Question: Is there such a thing as effective memorization technique on any given piano piece? I only know memorization through repetitions.
– Leo (California, USA)
Albert’s reply: There’s an enormous amount that could be written on the subject of memorizing piano music, but I’d like to summarize the most important points here.
First, the brain learns music through several sensory modalities. We thus have a visual, aural and tactile memory for piano music.
Different pianists may rely more on one or the other, yet we rely mostly on tactile or kinesthetic memory, also called “muscle memory.” At the end of the day, muscle memory is what we need most since playing the piano is a performative act, yet it’s also notoriously unreliable.

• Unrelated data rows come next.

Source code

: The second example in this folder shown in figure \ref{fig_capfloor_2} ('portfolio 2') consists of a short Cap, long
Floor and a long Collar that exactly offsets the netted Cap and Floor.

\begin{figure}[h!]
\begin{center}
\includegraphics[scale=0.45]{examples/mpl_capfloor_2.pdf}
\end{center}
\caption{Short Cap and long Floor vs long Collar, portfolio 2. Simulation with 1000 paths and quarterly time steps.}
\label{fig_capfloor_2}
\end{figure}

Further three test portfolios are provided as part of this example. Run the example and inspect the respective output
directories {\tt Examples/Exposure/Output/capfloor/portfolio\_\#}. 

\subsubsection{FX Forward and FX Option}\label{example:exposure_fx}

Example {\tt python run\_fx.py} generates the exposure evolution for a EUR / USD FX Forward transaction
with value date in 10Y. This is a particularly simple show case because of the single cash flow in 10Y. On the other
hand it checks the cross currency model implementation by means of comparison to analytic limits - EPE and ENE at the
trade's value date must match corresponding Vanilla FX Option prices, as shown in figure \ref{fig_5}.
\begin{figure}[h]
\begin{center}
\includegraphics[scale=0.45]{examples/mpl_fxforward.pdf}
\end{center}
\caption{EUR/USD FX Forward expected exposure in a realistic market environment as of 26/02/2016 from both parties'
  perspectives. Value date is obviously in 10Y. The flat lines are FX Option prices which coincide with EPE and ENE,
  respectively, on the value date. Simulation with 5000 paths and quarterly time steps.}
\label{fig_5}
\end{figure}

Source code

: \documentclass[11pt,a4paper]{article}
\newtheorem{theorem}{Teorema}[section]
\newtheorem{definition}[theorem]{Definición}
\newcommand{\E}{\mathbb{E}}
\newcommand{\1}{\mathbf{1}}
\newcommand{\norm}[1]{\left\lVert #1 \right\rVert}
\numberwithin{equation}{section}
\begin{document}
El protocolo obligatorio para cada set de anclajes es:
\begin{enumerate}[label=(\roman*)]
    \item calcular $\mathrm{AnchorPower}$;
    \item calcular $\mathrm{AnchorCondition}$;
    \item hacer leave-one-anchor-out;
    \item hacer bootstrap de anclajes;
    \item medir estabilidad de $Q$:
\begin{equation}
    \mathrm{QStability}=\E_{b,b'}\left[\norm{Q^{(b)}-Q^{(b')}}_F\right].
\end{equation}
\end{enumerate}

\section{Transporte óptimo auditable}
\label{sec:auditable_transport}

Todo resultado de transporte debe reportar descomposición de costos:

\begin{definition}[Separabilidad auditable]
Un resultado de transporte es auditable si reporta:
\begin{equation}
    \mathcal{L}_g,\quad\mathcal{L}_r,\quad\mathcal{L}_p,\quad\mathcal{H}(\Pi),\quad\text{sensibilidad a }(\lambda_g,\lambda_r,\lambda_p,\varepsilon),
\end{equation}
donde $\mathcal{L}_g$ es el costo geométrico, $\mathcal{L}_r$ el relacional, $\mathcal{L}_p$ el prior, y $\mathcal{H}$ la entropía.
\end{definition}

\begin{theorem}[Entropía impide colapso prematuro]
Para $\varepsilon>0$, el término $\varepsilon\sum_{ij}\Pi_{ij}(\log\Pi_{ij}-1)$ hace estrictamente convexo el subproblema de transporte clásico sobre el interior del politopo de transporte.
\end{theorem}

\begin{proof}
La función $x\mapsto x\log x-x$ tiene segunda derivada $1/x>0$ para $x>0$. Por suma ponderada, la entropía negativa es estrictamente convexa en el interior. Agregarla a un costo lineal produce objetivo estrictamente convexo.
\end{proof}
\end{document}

This is one of the reasons I insist on proper ear training. The more the fingers are informed by a developed ear, the less we need to rely solely on one form of memory, and the more secure we feel.
Visual memory should be of the score itself rather than of the fingers and piano keys. Can you close your eyes and see the notes in your mind’s eye? Similarly, can you play your music with your eyes closed?
Even in terms of purely kinesthetic memory, we can gain much greater security if we practice properly as well. The most important ways to practice are slooowly, and hands separately.
The final type of memory is not sensory-based, but rather theoretical. This is analytical memory, which is where your knowledge of music theory comes into play. It’s also the basis of Walter Gieseking’s and his teacher Karl Leimer’s excellent approach to learning music, which involves memorizing it completely before you ever play a note!